Childhood Cancer Facts

Childhood Cancer Statistics

Provided by the PAC2 Statistics and Data Committee.

13,500 children 19 and under diagnosed each year in the US.
36 children diagnosed each day.
175,058 children are diagnosed each year worldwide (age 0-14)

Number of diagnoses per cancer type in the US

2,900 Acute Lymphoblastic Leukemia (ALL) 2,700 Brain Tumors 900 Hodgkin Disease 900 Soft Tissue Sarcoma 800Lymphoma (non-Hodgkin) 650 Neuroblastoma 540 Germ Cell Tumors 500 Acute Mylogenous Leukemia (AML)
500 (Wilms) Kidney 450 Melanoma 400 Osteosarcoma 350 Rhabdomyosarcoma 300 Retinoblastoma 250 Ewing Sarcoma 200 Hepatoblastoma 1160 Other
3 out of 5 or App. 60 percent or Nearly 2/3 Survivors experience late effects
350,000Survivors are ages 18-45
40,000 children 19 and under undergoing treatment each year
Cancer rates have increased 0.6% every year since 1975. Equals an overall increase of 21% in the last 36 years.
Mortality rates have decreased overall 80% survivorship, up from 50% in 1970s

Incidence of Childhood Cancer

  • Each year around 13,500 children are diagnosed with cancer in the US
    • One in every 330 Americans develops cancer before the age of twenty.
    • On the average, 36 children and adolescents are diagnosed with cancer everyday in the United States (around 46 per school day).
    • On the average, one in every four elementary schools has a child with cancer. The average high school has two students who are current or former cancer patients.
  • The incidence of invasive pediatric cancers is up 29% in the past 20 years.
  • The causes of most childhood cancers are unknown. At present, childhood cancer cannot be prevented.
  • Childhood cancer occurs regularly, randomly and spares no ethnic group, socioeconomic class, or geographic region. In the United States, the incidence of cancer among adolescents and young adults is increasing at a greater rate than any other age group, except those over 65 years.

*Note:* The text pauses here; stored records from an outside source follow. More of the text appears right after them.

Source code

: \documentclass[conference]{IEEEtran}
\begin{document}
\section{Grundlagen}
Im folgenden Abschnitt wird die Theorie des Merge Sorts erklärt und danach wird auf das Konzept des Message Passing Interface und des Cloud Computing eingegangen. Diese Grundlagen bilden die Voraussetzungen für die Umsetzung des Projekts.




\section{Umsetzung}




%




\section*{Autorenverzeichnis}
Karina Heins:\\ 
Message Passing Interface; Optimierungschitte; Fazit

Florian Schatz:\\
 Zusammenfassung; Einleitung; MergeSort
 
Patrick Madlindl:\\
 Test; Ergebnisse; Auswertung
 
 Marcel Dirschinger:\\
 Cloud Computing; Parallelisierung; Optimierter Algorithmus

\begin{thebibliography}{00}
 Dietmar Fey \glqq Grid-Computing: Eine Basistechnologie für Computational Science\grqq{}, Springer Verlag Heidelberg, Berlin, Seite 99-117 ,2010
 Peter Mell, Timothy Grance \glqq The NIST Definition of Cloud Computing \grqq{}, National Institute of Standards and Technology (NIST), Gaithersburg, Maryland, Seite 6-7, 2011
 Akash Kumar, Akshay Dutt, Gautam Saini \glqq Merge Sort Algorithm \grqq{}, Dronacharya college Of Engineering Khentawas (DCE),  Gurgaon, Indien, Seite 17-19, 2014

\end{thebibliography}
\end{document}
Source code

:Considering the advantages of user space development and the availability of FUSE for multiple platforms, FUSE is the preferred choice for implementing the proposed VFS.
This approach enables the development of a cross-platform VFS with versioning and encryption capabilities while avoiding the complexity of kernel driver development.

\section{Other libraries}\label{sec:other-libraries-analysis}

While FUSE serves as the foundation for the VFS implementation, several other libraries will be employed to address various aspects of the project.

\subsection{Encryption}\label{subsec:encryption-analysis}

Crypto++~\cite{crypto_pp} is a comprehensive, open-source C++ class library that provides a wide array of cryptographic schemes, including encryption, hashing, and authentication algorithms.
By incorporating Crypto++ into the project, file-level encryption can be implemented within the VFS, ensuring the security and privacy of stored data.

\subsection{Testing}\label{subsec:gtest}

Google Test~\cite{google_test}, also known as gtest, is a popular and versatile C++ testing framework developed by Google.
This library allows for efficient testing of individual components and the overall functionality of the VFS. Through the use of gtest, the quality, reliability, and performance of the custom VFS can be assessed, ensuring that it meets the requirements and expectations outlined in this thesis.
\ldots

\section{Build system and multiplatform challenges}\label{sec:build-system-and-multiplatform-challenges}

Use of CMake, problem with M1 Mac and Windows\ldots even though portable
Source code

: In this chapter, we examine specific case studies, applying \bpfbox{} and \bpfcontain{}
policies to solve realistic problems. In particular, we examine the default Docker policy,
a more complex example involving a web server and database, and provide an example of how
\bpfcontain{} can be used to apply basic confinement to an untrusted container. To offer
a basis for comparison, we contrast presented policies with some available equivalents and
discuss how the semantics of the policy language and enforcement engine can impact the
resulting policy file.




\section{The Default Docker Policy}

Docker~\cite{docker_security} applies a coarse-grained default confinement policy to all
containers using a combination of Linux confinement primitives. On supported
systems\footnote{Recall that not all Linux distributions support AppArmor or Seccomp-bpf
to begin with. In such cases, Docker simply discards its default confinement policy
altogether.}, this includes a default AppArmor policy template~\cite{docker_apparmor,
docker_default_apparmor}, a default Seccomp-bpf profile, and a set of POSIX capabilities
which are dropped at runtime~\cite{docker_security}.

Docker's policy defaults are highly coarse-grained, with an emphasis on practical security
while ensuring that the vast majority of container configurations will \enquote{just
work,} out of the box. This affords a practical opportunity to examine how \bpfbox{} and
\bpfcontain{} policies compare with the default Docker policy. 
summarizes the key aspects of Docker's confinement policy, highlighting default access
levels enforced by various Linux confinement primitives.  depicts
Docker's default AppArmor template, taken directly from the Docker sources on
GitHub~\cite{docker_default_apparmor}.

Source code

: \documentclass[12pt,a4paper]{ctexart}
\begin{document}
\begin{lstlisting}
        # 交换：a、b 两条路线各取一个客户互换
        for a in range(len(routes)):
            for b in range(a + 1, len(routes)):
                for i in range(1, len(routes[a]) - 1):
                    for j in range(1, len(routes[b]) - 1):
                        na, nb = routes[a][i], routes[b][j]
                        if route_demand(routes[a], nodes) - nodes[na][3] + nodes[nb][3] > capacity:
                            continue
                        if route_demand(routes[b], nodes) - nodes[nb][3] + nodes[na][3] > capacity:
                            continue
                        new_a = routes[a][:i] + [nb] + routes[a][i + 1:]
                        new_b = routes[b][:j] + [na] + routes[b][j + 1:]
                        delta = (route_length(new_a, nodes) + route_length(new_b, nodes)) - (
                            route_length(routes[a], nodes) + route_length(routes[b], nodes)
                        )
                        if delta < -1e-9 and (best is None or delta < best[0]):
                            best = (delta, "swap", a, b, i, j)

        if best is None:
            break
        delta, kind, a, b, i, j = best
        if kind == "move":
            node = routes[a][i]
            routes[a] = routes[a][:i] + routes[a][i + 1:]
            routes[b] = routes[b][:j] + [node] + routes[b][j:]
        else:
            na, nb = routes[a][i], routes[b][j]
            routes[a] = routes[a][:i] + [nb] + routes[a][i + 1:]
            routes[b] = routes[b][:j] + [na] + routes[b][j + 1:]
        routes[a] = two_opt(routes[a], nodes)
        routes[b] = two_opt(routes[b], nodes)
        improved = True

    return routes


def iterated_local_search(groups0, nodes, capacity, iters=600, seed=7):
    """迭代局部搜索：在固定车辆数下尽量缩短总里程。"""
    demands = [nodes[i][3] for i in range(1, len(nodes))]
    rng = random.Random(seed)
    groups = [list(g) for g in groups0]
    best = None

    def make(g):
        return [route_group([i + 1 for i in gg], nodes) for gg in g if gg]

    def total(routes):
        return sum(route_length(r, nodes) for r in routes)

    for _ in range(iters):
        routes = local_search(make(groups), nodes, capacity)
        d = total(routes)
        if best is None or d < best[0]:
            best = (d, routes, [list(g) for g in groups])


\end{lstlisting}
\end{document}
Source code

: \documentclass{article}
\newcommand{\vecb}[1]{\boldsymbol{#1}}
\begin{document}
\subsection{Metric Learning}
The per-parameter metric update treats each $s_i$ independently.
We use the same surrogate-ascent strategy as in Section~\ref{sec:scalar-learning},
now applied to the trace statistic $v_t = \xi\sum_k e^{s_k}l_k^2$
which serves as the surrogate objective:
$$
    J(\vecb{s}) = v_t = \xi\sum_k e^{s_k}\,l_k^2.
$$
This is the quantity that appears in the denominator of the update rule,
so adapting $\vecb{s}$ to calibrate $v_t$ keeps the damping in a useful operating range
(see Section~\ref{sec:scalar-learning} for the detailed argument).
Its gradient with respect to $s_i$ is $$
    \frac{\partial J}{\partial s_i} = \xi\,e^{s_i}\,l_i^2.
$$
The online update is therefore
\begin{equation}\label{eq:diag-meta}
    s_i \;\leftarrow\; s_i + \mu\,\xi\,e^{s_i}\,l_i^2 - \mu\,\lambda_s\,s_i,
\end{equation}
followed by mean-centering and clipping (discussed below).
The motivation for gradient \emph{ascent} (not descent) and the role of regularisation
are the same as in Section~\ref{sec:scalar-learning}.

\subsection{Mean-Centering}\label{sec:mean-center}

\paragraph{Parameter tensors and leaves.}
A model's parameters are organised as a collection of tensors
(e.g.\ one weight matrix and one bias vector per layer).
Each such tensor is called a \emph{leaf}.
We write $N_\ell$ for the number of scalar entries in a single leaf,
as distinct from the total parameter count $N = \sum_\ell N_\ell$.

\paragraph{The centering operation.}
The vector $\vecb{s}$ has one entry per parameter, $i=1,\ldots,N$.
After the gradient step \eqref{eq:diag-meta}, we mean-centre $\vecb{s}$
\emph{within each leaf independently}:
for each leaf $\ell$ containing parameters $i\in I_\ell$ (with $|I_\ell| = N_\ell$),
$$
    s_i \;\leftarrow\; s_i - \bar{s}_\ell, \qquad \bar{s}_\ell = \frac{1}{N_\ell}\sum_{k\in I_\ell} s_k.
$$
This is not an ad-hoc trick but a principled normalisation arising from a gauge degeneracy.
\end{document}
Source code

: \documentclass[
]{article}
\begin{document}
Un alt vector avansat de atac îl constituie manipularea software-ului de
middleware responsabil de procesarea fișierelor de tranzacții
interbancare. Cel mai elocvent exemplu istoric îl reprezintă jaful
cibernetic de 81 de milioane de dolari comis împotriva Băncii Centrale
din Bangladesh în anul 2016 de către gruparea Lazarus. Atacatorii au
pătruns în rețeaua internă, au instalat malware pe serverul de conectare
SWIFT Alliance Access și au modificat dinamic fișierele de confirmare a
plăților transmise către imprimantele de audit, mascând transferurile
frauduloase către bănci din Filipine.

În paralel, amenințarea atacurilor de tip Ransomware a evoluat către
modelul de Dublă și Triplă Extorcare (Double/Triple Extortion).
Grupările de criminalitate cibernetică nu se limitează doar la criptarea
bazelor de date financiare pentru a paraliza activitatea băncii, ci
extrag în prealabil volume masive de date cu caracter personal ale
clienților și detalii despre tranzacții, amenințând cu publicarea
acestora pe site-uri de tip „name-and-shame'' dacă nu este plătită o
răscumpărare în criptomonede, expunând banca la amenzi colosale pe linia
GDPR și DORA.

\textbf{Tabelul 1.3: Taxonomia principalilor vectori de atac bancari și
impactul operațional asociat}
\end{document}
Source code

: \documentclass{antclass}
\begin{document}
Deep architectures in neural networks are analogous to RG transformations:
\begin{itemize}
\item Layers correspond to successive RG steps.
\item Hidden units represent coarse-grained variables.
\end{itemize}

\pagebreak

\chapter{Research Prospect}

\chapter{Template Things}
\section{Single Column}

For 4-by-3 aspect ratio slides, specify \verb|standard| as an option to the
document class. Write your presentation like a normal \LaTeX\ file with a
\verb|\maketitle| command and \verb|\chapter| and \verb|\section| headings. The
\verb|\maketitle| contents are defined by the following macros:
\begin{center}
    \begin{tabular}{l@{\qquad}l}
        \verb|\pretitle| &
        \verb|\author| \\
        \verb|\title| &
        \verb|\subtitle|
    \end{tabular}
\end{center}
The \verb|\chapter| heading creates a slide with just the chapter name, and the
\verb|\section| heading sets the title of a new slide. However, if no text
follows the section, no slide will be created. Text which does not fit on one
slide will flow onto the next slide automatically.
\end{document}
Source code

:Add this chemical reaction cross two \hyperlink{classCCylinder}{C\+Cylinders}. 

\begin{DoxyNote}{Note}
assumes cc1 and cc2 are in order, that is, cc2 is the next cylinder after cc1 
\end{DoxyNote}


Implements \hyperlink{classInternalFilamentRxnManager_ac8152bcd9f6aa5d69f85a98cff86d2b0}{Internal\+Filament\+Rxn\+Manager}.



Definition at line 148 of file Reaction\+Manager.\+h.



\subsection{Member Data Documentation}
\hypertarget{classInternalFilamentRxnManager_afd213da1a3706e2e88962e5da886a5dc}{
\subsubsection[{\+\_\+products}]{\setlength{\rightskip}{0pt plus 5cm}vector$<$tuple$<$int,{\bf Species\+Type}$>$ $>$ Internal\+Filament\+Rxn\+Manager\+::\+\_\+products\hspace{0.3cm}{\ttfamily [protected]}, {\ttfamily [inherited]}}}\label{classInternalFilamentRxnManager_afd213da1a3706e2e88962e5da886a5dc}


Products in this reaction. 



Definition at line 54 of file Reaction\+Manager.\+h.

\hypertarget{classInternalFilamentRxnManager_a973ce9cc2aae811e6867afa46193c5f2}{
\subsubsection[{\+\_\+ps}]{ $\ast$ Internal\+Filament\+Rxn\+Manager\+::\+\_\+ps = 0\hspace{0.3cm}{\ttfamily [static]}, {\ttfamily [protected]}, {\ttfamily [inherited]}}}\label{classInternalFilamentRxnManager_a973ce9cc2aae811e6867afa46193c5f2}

Mortality associated with Childhood Cancer

  • Cancer is the leading cause of death by disease in children under the age of 15 in the United States.
  • 1 in 5 children diagnosed with cancer will die within 5-years
  • 1 in 3 children diagnosed with cancer will not live-out a normal life-span (excess mortality)
  • Some pediatric brain tumors, such as brain stem gliomas and pontine gliomas, are terminal upon diagnosis and no new protocols have been developed in 30 years.
  • Many pediatric cancers, including neuroblastoma and disseminated medulloblastoma, are terminal upon progression or recurrence.
  • The average age of death for a child with cancer is 8, causing a child to lose 69 years of expected life.
  • Childhood cancers affect more potential patient-years of life than any other cancer except breast and lung cancer.
  • Cancer kills more children than AIDs, asthma, diabetes, cystic fibrosis and congenital anomalies combined.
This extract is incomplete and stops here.